Świat zaprasza i czeka na nas

2018-04-30 13:00:00(ost. akt: 2018-05-26 13:30:13)
Anna Apanasewicz, emerytowana policjantka z Olsztyna.

Anna Apanasewicz, emerytowana policjantka z Olsztyna.

Autor zdjęcia: Małgorzata Kundzicz

Banki są po to, żeby brać pożyczki. Z takiego założenia wychodzi Anna Apanasewicz, emerytowana policjantka. Więc bierze kredyt, jedzie na drugi koniec świata, wraca, spłaca i znowu gdzieś leci.
Chcę łapać dzień dopóki jestem zdrowa. Człowiek sam urządza sobie życie — mówi Anna Apanasewicz.

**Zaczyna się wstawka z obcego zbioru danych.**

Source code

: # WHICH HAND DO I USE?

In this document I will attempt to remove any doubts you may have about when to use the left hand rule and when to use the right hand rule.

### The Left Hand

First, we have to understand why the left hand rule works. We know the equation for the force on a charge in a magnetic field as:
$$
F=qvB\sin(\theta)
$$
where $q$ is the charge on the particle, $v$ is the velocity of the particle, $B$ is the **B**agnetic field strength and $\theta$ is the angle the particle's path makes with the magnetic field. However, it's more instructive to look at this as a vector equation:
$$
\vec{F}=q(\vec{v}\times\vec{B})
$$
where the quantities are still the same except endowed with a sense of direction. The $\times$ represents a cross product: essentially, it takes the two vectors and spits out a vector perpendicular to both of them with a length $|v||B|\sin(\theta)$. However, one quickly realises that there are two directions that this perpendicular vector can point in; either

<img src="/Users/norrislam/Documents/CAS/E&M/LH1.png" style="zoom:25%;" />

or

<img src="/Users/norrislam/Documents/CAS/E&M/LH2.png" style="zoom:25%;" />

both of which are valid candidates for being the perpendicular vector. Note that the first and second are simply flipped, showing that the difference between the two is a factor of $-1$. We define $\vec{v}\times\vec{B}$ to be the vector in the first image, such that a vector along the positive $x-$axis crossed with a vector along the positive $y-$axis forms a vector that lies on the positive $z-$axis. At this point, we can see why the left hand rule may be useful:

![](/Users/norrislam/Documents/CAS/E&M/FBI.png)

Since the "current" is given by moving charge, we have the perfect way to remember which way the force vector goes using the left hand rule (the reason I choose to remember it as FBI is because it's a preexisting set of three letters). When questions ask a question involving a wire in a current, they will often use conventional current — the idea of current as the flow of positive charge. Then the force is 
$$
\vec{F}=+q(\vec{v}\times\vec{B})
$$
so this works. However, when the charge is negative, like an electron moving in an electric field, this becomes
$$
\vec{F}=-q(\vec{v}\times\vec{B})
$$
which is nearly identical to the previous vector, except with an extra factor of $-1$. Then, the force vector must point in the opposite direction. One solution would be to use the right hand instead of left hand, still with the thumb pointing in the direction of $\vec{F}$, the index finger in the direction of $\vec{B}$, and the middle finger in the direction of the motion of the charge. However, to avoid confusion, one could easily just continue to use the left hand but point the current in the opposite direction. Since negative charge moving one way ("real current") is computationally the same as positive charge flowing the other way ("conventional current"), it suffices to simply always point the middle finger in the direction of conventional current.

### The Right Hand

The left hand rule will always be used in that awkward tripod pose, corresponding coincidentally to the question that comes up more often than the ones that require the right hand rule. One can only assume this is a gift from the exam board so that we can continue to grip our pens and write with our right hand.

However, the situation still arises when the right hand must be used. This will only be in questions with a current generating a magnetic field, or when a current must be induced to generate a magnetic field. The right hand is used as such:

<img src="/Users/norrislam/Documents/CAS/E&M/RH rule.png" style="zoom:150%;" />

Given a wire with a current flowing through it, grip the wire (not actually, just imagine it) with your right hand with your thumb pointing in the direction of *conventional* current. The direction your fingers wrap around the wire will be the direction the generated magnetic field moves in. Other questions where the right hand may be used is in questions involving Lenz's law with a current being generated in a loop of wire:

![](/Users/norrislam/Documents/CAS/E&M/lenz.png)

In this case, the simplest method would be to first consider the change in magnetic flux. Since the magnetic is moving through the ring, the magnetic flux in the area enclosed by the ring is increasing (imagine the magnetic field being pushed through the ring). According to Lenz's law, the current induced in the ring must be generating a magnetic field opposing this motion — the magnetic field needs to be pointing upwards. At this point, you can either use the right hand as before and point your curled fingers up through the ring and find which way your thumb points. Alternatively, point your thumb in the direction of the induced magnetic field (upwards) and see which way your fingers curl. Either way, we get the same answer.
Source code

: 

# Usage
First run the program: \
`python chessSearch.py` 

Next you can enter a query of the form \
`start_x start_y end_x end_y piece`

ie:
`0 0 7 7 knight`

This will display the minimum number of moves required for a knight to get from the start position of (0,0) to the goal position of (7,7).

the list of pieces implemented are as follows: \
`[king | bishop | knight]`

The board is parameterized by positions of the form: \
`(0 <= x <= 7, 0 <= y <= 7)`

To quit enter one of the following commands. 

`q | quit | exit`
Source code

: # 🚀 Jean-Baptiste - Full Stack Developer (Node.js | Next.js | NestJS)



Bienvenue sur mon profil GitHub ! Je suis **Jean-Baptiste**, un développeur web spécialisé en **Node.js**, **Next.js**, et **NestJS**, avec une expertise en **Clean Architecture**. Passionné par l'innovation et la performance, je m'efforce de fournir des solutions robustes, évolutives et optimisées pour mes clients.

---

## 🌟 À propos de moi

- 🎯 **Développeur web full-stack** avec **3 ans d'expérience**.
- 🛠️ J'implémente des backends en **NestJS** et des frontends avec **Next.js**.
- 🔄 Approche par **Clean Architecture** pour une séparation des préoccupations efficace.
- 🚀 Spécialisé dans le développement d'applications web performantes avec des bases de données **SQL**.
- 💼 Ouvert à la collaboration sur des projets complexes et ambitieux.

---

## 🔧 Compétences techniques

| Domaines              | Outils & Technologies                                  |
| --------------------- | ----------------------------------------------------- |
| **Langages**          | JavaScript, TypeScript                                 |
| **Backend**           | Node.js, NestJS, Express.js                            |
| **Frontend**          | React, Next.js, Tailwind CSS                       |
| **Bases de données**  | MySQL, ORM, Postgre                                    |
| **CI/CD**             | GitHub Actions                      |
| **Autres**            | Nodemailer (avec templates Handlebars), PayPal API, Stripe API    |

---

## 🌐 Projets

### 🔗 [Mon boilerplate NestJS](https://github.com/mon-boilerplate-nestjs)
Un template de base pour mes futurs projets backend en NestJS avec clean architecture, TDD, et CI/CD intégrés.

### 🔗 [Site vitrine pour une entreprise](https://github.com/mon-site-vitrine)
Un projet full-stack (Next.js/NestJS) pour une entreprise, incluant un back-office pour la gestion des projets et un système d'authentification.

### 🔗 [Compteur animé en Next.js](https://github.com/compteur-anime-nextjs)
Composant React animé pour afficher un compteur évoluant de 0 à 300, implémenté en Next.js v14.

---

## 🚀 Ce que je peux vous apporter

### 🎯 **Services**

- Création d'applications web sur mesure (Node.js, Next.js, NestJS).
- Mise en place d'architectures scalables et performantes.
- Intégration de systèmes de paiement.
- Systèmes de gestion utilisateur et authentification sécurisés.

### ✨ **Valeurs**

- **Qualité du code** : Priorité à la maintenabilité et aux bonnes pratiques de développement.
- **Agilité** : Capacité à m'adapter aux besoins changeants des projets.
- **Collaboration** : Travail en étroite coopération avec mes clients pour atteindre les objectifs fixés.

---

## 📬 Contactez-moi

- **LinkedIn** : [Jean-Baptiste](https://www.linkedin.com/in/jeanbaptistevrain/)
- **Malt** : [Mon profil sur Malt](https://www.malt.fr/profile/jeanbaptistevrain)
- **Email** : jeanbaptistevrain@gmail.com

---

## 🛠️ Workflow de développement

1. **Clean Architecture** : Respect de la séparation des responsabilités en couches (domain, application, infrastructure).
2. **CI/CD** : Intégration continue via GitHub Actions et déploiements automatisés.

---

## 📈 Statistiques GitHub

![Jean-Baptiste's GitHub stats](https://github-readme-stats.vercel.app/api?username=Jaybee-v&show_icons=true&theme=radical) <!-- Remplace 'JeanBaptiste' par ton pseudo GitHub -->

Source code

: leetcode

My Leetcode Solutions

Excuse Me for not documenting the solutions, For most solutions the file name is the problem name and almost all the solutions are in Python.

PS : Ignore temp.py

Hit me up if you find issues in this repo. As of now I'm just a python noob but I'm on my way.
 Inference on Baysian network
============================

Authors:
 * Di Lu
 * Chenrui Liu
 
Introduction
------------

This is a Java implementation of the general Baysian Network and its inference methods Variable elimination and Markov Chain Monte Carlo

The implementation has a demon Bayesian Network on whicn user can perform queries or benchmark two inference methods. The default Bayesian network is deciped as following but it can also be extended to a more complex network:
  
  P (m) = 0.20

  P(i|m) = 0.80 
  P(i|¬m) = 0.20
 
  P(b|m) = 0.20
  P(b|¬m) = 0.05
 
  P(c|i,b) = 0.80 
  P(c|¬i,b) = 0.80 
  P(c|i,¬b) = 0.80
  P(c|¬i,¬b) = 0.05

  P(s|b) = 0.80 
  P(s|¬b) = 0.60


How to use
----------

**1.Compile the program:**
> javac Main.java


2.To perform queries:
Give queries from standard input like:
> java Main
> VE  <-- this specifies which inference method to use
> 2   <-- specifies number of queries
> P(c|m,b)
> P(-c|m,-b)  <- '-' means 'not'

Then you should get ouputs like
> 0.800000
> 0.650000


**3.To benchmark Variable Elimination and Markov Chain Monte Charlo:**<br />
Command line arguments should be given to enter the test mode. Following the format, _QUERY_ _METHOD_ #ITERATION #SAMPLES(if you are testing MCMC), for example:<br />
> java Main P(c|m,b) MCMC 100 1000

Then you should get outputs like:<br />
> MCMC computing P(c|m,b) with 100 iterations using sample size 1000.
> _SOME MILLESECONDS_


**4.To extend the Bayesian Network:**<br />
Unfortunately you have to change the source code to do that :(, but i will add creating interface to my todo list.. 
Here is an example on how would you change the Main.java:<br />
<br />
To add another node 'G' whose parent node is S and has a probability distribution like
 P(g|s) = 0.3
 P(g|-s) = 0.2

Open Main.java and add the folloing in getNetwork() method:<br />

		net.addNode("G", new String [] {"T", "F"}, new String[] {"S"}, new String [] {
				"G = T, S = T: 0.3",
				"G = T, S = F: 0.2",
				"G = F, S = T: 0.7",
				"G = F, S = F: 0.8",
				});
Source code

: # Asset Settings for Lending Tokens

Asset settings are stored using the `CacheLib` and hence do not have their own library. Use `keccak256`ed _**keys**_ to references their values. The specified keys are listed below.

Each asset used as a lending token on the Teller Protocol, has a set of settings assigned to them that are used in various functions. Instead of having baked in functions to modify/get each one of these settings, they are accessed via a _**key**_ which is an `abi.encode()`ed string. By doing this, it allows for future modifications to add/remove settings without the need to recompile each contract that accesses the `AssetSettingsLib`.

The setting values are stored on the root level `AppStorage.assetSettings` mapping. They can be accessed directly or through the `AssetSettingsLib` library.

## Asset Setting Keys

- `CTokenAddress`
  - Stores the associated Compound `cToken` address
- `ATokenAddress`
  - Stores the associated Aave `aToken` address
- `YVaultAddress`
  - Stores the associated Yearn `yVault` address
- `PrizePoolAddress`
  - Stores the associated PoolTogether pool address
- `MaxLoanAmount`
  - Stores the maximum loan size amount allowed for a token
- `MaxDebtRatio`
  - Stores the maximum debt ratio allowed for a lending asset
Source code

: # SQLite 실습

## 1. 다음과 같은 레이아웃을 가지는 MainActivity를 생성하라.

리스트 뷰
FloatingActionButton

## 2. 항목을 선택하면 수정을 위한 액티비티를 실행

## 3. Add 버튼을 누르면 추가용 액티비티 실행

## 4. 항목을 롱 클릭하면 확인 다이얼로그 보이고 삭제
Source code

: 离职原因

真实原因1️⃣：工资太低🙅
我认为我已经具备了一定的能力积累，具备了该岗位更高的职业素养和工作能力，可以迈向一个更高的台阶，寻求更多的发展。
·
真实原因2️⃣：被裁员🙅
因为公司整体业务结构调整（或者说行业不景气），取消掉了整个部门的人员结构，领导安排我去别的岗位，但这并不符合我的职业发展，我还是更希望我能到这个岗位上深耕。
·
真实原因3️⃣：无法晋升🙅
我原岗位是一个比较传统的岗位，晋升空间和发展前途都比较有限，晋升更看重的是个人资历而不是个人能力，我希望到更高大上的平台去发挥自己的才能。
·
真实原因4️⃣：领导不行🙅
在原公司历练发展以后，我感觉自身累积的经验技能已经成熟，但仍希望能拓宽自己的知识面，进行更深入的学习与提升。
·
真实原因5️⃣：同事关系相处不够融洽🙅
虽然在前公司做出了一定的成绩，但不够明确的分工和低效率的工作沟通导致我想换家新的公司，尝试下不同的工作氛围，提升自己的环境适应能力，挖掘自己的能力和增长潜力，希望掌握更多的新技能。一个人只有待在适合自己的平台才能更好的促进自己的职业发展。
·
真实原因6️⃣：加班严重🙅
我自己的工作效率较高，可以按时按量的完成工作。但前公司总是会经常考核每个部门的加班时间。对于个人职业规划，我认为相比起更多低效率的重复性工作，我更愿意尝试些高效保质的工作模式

Odchodziła z policji w stopniu inspektora. Pełniła funkcję naczelnika wydziału prewencji w komendzie wojewódzkiej. W cywilu stanęła przed lustrem i zapytała siebie: „I co ty, Anka, chcesz teraz robić?”

— No, nie zamknę się przecież w domu i nie siądę przed telewizorem. To nie w moim stylu — podkreśla.
W jej stylu jest aktywność, energia, reagowanie na zło. Chłopakowi z butami na fotelu w autobusie zwróci uwagę i stanie na głowie, żeby pomóc potrzebującej kobiecie. I lata po świecie.
— Biorę pożyczkę, spłacam ją do grudnia. Po paru dniach biorę następną, kupuję wycieczkę i znowu lecę. Właśnie wróciłam z Brazylii i Urugwaju. W ubiegłym roku byłam na Madagaskarze. Teraz wybieram się do Ekwadoru i na Wyspy Galapagos — wylicza Anna Apanasewicz.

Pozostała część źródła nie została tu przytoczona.